How to communicate a stumble in performance
You are absolutely right to be concerned about it, but that is light-years away from being panicked about it.
There are some obvious questions to be asked and rigorous analysis to be done to understand the root causes of this relative underperformance. You have to have done your homework before you can create an effective communications plan for speaking to your clients.
Some of the questions have obvious answers, but may not necessarily have contributed to a negative outcome: Have there been any material changes in the way the team manages this product? Has the decision-making process basically been the same over this period? Have there been any senior investment personnel changes?
Recognizing that markets all around the world have experienced unprecedented volatility over this period, has the product experienced abnormal volatility especially compared with how the portfolio behaved in other volatile periods? Is the portfolio more concentrated now than before, which could have exacerbated the volatility over shorter time periods?
My point is, you need to determine the possible causes of this underperformance looking at beta levels, economic sector exposures, industry group comparison, specific or non-systematic risk levels and the use of residual cash if any “market timing” was involved.

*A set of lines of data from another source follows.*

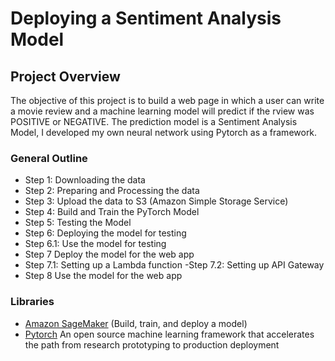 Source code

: # Deploying a Sentiment Analysis Model

## Project Overview

The objective of this project is to build a web page in which a user can write a movie review and a machine learning model will predict if the rview was POSITIVE or NEGATIVE. The prediction model is a Sentiment Analysis Model, I developed my own neural network using Pytorch as a framework.


### General Outline

- Step 1: Downloading the data
- Step 2: Preparing and Processing the data
- Step 3: Upload the data to S3 (Amazon Simple Storage Service)
- Step 4: Build and Train the PyTorch Model
- Step 5: Testing the Model
- Step 6: Deploying the model for testing
- Step 6.1: Use the model for testing
- Step 7  Deploy the model for the web app
- Step 7.1: Setting up a Lambda function
-Step 7.2: Setting up API Gateway
- Step 8  Use the model for the web app

### Libraries

- [Amazon SageMaker](https://aws.amazon.com/machine-learning/accelerate-amazon-sagemaker/g) (Build, train, and deploy a model)
- [Pytorch](https://pytorch.org) An open source machine learning framework that accelerates the path from research prototyping to production deployment

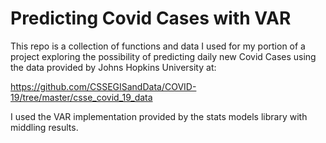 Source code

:# Predicting Covid Cases with VAR

This repo is a collection of functions and data I used for my portion of 
a project exploring the possibility of predicting daily new Covid Cases
using the data provided by Johns Hopkins University at:

https://github.com/CSSEGISandData/COVID-19/tree/master/csse_covid_19_data

I used the VAR implementation provided by the stats models library with middling results.
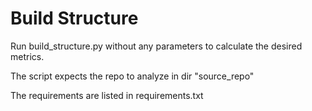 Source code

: # Build Structure
Run build_structure.py without any parameters to calculate the desired metrics.

The script expects the repo to analyze in dir "source_repo"

The requirements are listed in requirements.txt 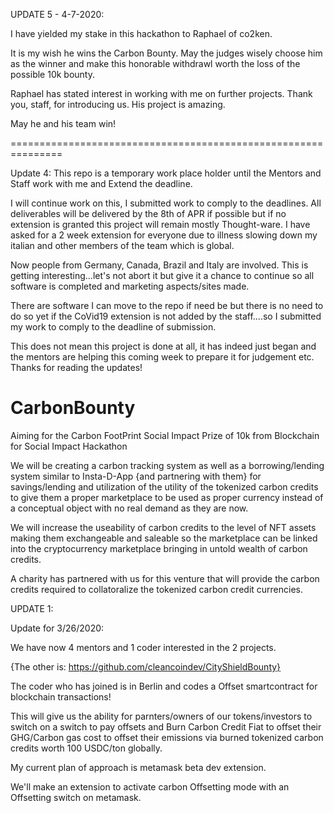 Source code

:UPDATE 5 - 4-7-2020:

I have yielded my stake in this hackathon to Raphael of co2ken.

It is my wish he wins the Carbon Bounty.  May the judges wisely choose him as the winner and make this honorable withdrawl worth the loss of the possible 10k bounty.

Raphael has stated interest in working with me on further projects.  Thank you, staff, for introducing us.  His project is amazing.

May he and his team win! 




===============================================================

Update 4: This repo is a temporary work place holder until the Mentors and Staff work with me and Extend the deadline.

I will continue work on this, I submitted work to comply to the deadlines.  All deliverables will be delivered by the 8th of APR if possible but if no extension is granted this project will remain mostly Thought-ware.  I have asked for a 2 week extension for everyone due to illness slowing down my italian and other members of the team which is global.

Now people from Germany, Canada, Brazil and Italy are involved.  This is getting interesting...let's not abort it but give it a chance to continue so all software is completed and marketing aspects/sites made.

There are software I can move to the repo if need be but there is no need to do so yet if the CoVid19 extension is not added by the staff....so I submitted my work to comply to the deadline of submission.

This does not mean this project is done at all, it has indeed just began and the mentors are helping this coming week to prepare it for judgement etc.  Thanks for reading the updates!

# CarbonBounty
Aiming for the Carbon FootPrint Social Impact Prize of 10k from Blockchain for Social Impact Hackathon

We will be creating a carbon tracking system as well as a borrowing/lending system similar to Insta-D-App {and partnering with them} for savings/lending and utilization of the utility of the tokenized carbon credits to give them a proper marketplace to be used as proper currency instead of a conceptual object with no real demand as they are now.

We will increase the useability of carbon credits to the level of NFT assets making them exchangeable and saleable so the marketplace can be linked into the cryptocurrency marketplace bringing in untold wealth of carbon credits.

A charity has partnered with us for this venture that will provide the carbon credits required to collatoralize the tokenized carbon credit currencies.


UPDATE 1:

Update for 3/26/2020:

We have now 4 mentors and 1 coder interested in the 2 projects.

{The other is: https://github.com/cleancoindev/CityShieldBounty}

The coder who has joined is in Berlin and codes a Offset smartcontract for blockchain transactions!

This will give us the ability for parnters/owners of our tokens/investors to switch on a switch to pay offsets and 
Burn Carbon Credit Fiat to offset their GHG/Carbon gas cost to offset their emissions via burned tokenized carbon credits worth 
100 USDC/ton globally.

My current plan of approach is metamask beta dev extension.

We'll make an extension to activate carbon Offsetting mode with an Offsetting switch on metamask.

Once you have a sense as to what has caused this underperformance — and we will assume it was not caused by random bad luck, which is almost a given — then you should begin to prepare, for your boss to review, a communications plan for your clients. The most important basic premise is that it is much better to be proactive with your clients on this performance issue than denying it exists through inaction.

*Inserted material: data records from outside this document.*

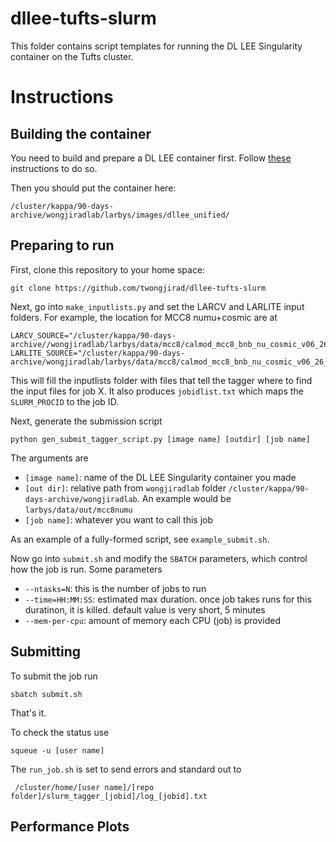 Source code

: # dllee-tufts-slurm

This folder contains script templates for running the DL LEE Singularity container on the Tufts cluster.

# Instructions

## Building the container

You need to build and prepare a DL LEE container first. Follow [these]() instructions to do so.

Then you should put the container here:

    /cluster/kappa/90-days-archive/wongjiradlab/larbys/images/dllee_unified/

## Preparing to run

First, clone this repository to your home space:

    git clone https://github.com/twongjirad/dllee-tufts-slurm


Next, go into `make_inputlists.py` and set the LARCV and LARLITE input folders. For example, the location for MCC8 numu+cosmic are at

    LARCV_SOURCE="/cluster/kappa/90-days-archive//wongjiradlab/larbys/data/mcc8/calmod_mcc8_bnb_nu_cosmic_v06_26_01_run01.09000_run01.09399_v01_p00_out"
    LARLITE_SOURCE="/cluster/kappa/90-days-archive/wongjiradlab/larbys/data/mcc8/calmod_mcc8_bnb_nu_cosmic_v06_26_01_run01.09000_run01.09399_v01_p00_out"

This will fill the inputlists folder with files that tell the tagger where to find the input files for job X. It also produces `jobidlist.txt` which maps the `SLURM_PROCID` to the job ID.

Next, generate the submission script

    python gen_submit_tagger_script.py [image name] [outdir] [job name]

The arguments are

* `[image name]`: name of the DL LEE Singularity container you made
* `[out dir]`: relative path from `wongjiradlab` folder `/cluster/kappa/90-days-archive/wongjiradlab`. An example would be `larbys/data/out/mcc8numu`
* `[job name]`: whatever you want to call this job

As an example of a fully-formed script, see `example_submit.sh`.

Now go into `submit.sh` and modify the `SBATCH` parameters, which control how the job is run. Some parameters

* `--ntasks=N`: this is the number of jobs to run
* `--time=HH:MM:SS`: estimated max duration. once job takes runs for this duratinon, it is killed. default value is very short, 5 minutes
* `--mem-per-cpu`: amount of memory each CPU (job) is provided

## Submitting

To submit the job run

    sbatch submit.sh

That's it.

To check the status use

    squeue -u [user name]


The `run_job.sh` is set to send errors and standard out to

     /cluster/home/[user name]/[repo folder]/slurm_tagger_[jobid]/log_[jobid].txt


## Performance Plots
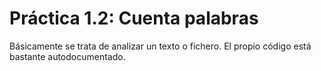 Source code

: # Práctica 1.2: Cuenta palabras
Básicamente se trata de analizar un texto o fichero. El propio código está bastante autodocumentado. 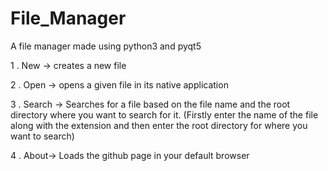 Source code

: # File_Manager
A file manager made using python3 and pyqt5


1 . New -> creates a new file

2 . Open -> opens a given file in its native application

3 . Search -> Searches for a file based on the file name and the root directory where you want to search for it.
(Firstly enter the name of the file along with the extension and then enter the root directory for where you want to search)

4 . About-> Loads the github page in your default browser
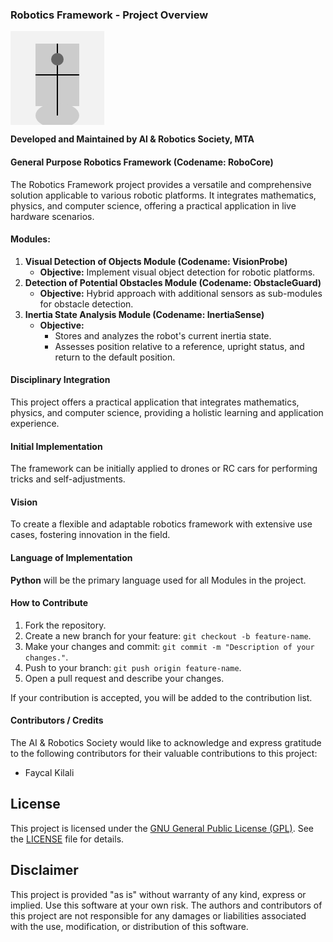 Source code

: ### Robotics Framework - Project Overview

<svg width="150" height="150" xmlns="http://www.w3.org/2000/svg">
  <!-- Placeholder for a robot icon -->
  <rect width="150" height="150" fill="#f2f2f2" />
  <rect x="40" y="20" width="70" height="100" fill="#cccccc" />
  <ellipse cx="75" cy="135" rx="35" ry="20" fill="#cccccc" />
  <line x1="75" y1="20" x2="75" y2="135" stroke="#000000" stroke-width="2" />
  <line x1="40" y1="70" x2="110" y2="70" stroke="#000000" stroke-width="2" />
  <circle cx="75" cy="45" r="10" fill="#666666" />
</svg>

**Developed and Maintained by AI & Robotics Society, MTA**
#### General Purpose Robotics Framework (Codename: RoboCore)

The Robotics Framework project provides a versatile and comprehensive solution applicable to various robotic platforms. It integrates mathematics, physics, and computer science, offering a practical application in live hardware scenarios.

#### Modules:

1. **Visual Detection of Objects Module (Codename: VisionProbe)**
    - **Objective:** Implement visual object detection for robotic platforms.
2. **Detection of Potential Obstacles Module (Codename: ObstacleGuard)**
    - **Objective:** Hybrid approach with additional sensors as sub-modules for obstacle detection.
3. **Inertia State Analysis Module (Codename: InertiaSense)**
    - **Objective:**
        - Stores and analyzes the robot's current inertia state.
        - Assesses position relative to a reference, upright status, and return to the default position.

#### Disciplinary Integration
This project offers a practical application that integrates mathematics, physics, and computer science, providing a holistic learning and application experience.

#### Initial Implementation
The framework can be initially applied to drones or RC cars for performing tricks and self-adjustments.
#### Vision
To create a flexible and adaptable robotics framework with extensive use cases, fostering innovation in the field.

#### Language of Implementation
**Python** will be the primary language used for all Modules in the project.
#### How to Contribute
1. Fork the repository.
2. Create a new branch for your feature: `git checkout -b feature-name`.
3. Make your changes and commit: `git commit -m "Description of your changes."`.
4. Push to your branch: `git push origin feature-name`.
5. Open a pull request and describe your changes.

If your contribution is accepted, you will be added to the contribution list.
#### **Contributors / Credits**

The AI & Robotics Society would like to acknowledge and express gratitude to the following contributors for their valuable contributions to this project:

- Faycal Kilali

## License
This project is licensed under the [GNU General Public License (GPL)](https://github.com/faycalki/robotics-framework/blob/main/LICENSE). See the [LICENSE](https://github.com/faycalki/robotics-framework/blob/main/LICENSE) file for details.

## [](https://github.com/faycalki/robotics-framework#disclaimer)Disclaimer
This project is provided "as is" without warranty of any kind, express or implied. Use this software at your own risk. The authors and contributors of this project are not responsible for any damages or liabilities associated with the use, modification, or distribution of this software. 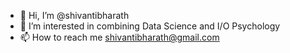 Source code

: - 👋 Hi, I’m @shivantibharath
- 👀 I’m interested in combining Data Science and I/O Psychology
- 📫 How to reach me shivantibharath@gmail.com

<!---
shivantibharath/shivantibharath is a ✨ special ✨ repository because its `README.md` (this file) appears on your GitHub profile.
You can click the Preview link to take a look at your changes.
--->
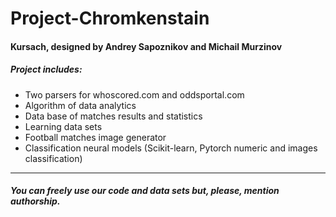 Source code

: # Project-Chromkenstain
#### Kursach, designed by Andrey Sapoznikov and Michail Murzinov
##### Project includes:
* Two parsers for whoscored.com and oddsportal.com
* Algorithm of data analytics
* Data base of matches results and statistics
* Learning data sets
* Football matches image generator 
* Classification neural models (Scikit-learn, Pytorch numeric and images classification)
***
##### You can freely use our code and data sets but, please, mention authorship.
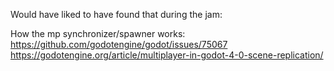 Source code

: 

Would have liked to have found that during the jam:

How the mp synchronizer/spawner works:
https://github.com/godotengine/godot/issues/75067
https://godotengine.org/article/multiplayer-in-godot-4-0-scene-replication/ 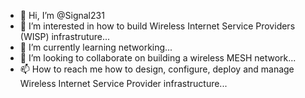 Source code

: - 👋 Hi, I’m @Signal231
- 👀 I’m interested in how to build Wireless Internet Service Providers (WISP) infrastruture...
- 🌱 I’m currently learning networking...
- 💞️ I’m looking to collaborate on building a wireless MESH network...
- 📫 How to reach me how to design, configure, deploy and manage Wireless Internet Service Provider infrastructure...

<!---
Signal231/Signal231 is a ✨ special ✨ repository because its `README.md` (this file) appears on your GitHub profile.
You can click the Preview link to take a look at your changes.
--->
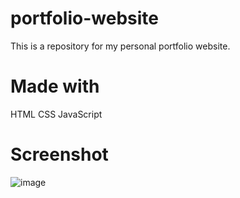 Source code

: # portfolio-website
This is a repository for my personal portfolio website.

# Made with
HTML CSS JavaScript

# Screenshot
![image](https://github.com/harshi2111/portfolio-website-/assets/141211240/c13285ad-2044-40a6-962a-221d689f512c)

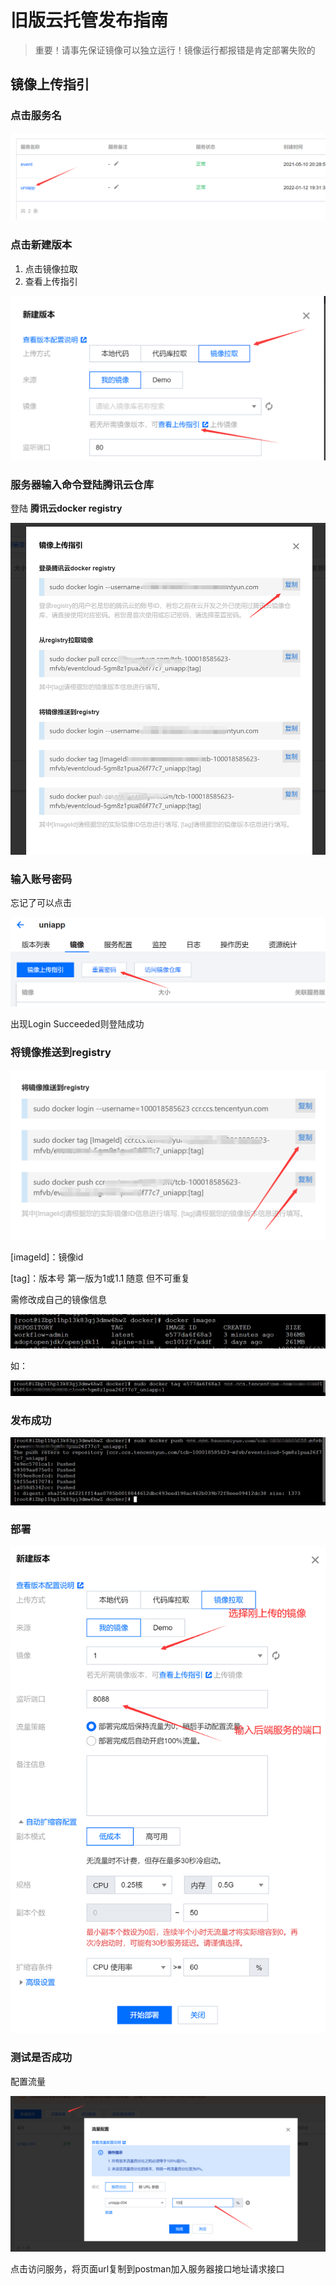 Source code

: # 旧版云托管发布指南

> 重要！请事先保证镜像可以独立运行！镜像运行都报错是肯定部署失败的

## 镜像上传指引

### 点击服务名

![1641989757821](image/1641989757821.png)

### 点击新建版本

1. 点击镜像拉取
2. 查看上传指引

![1641989806449](image/1641989806449.png)

### 服务器输入命令登陆腾讯云仓库

登陆 **腾讯云docker registry** 

![1641989877738](image/1641989877738.png)

### 输入账号密码

忘记了可以点击

![1641989921593](image/1641989921593.png)

出现Login Succeeded则登陆成功

###  **将镜像推送到registry** 

![1641989999508](image/1641989999508.png)

[imageld]：镜像id

[tag]：版本号 第一版为1或1.1 随意  但不可重复

需修改成自己的镜像信息

![1641990066915](image/1641990066915.png)

如：

![1641990172090](image/1641990172090.png)

### 发布成功

![1641990287512](image/1641990287512.png)

### 部署

![1641990401768](image/1641990401768.png)

### 测试是否成功

配置流量

![1641996427368](image/1641996427368.png)

点击访问服务，将页面url复制到postman加入服务器接口地址请求接口

<script>
export default {
    mounted () {
      this.$page.lastUpdated = "2022/1/14 下午6:09:09";
    }
  }
</script>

You want them to know that you are aware of the relative return issue and that you are “on top of it” and have analyzed possible reasons for it. Moreover, you as a firm are doing something about it. Your clients will really appreciate this and more than likely stay with you because you believe this situation, in the scheme of things, is a short-term phenomenon. In some situations, it would be preferable for your boss to deliver this message in person, either at the next regularly scheduled meeting or set up a separate meeting if the regular meeting is too far in the future. Again, you don't want the firm to appear overly defensive or be perceived as panicking. Good client service anticipates what your client may be thinking and then proactively deals with the situation, which in almost every case will defuse the negativity.